Updates

Event Date	Summary
	Update Oct. 31 The /home and /scratch conversion on Cedar has been completed and the system is fully available again. Here is a list of changes: - the /home filesystem has been migrated to new hardware: /home and /scratch used to reside on the same storage appliance. This was causing problems, because if the /scratch filesystem was responding slowly (usually because of jobs that put a high input/output load on the filesystem) this resulted in slow responses for the /home filesystem as well. Also, the fileservers which were shared between /home and /scratch. These servers often crashed and rebooted because of high load interrupting services on the headnodes. This dependency now no longer exists and everybody should enjoy a much more responsive work environment on the login nodes. - new file servers and disk controllers were installed for the /scratch filesystem - the disk subsystem remains the same. This should result in by far better performance of the /scratch filesystem and stability of the /scratch filesystem: the new file servers have about 4 times as much memory and 4 times as many cores. - the scheduling software (Slurm) was upgraded to the latest version. This upgrade was necessary because the version that was in used before the upgrade was no longer supported and did not receive even security updates anymore. We did encounter bugs with the latest version that led to the loss of jobs as described in the update from Oct. 29. We encourage all users who lost jobs because of these bugs to contact support@computecanada.ca. We will do our best (e.g., increase job priorities) to make up for the loss of productivity.
	Update, Oct. 31 /scratch remains unavailable today. Some hardware arrived late for the /scratch upgrades. All required hardware is on-site and provisioning is currently taking place. Access to the Cedar cluster is available if you need to suspend your jobs that might have been queued to start Oct. 31 and required /scratch
	Update, Oct. 29 After updating the scheduling software (Slurm) we encountered a so far undiscovered bug. This bug resulted in an incorrect amount of memory assigned to jobs: in most cases that amount was far lower than what was requested in the job submission. Consequently when the scheduler was started and such jobs were scheduled to run, these jobs almost immediately were terminated because they ran out of memory. The error messages related to these jobs should contain errors like "out of memory" or references to the OOM-killer.

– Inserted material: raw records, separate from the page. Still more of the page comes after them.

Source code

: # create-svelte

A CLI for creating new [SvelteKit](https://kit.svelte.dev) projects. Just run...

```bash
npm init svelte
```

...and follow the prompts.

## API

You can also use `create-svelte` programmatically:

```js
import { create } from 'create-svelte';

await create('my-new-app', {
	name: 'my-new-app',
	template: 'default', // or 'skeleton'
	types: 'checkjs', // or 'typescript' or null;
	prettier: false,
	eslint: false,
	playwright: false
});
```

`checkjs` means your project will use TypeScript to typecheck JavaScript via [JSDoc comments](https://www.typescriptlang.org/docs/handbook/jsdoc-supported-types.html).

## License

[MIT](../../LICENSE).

Since we discovered this problem on Oct. 28, we searched for ways to recover these failed jobs and to fix the problem. We were able to fix the problem for all jobs that are still in the queue. This includes all jobs that were put on hold because of the unavailability of the /scratch filesystem. However, we did not find a satisfactory method to recover the jobs that failed. At this point we decided to return the system back to service. For those of you whose jobs failed with out-of-memory errors these are the options: 1) Resubmit the jobs. The bug only affects jobs that were submitted before the update. Newly submitted jobs are safe. 2) Contact support@computecanada.ca and we will be able to provide you with the job scripts of the failed jobs (however, we do not know the name of the job script - the system stores all job scripts with the name "script"). In cases where all submission parameters were specified in the job script and no command-line parameters were used in the job submission, we may even be able to submit the jobs for you. Please, mention in your email whether you are interested in us pursuing this option. 3) If you are not sure how to proceed, please email support@computecanada.ca. In any case we offer to increase the priority of such resubmitted jobs. Please resubmit the jobs first and then contact support@computecanada.ca with a list of the new jobids. We sincerely apologize for the interruption, loss of productivity and extra work this problem is causing. The migration of the /home filesystem has been completed successfully, the reconfiguration of the /scratch filesystem continues.

Incident description

System	Incident status	Start Date	End Date
Cedar	Closed

Created by Alliance Staff

Title

Cedar Outage, Oct. 28

Summary

Update Oct. 28, 19:30:

The migration of the /home filesystem has been completed successfully. We also upgraded the scheduling software (we were running an unsupported version). However, we are running into problems with the new version. We have submitted a bug support and are waiting for a resolution. Until then scheduling of jobs has been paused and we cannot allow submission of new jobs. For that reason Cedar remains unavailable for now. We will update this note as soon as we know more about handling this problem.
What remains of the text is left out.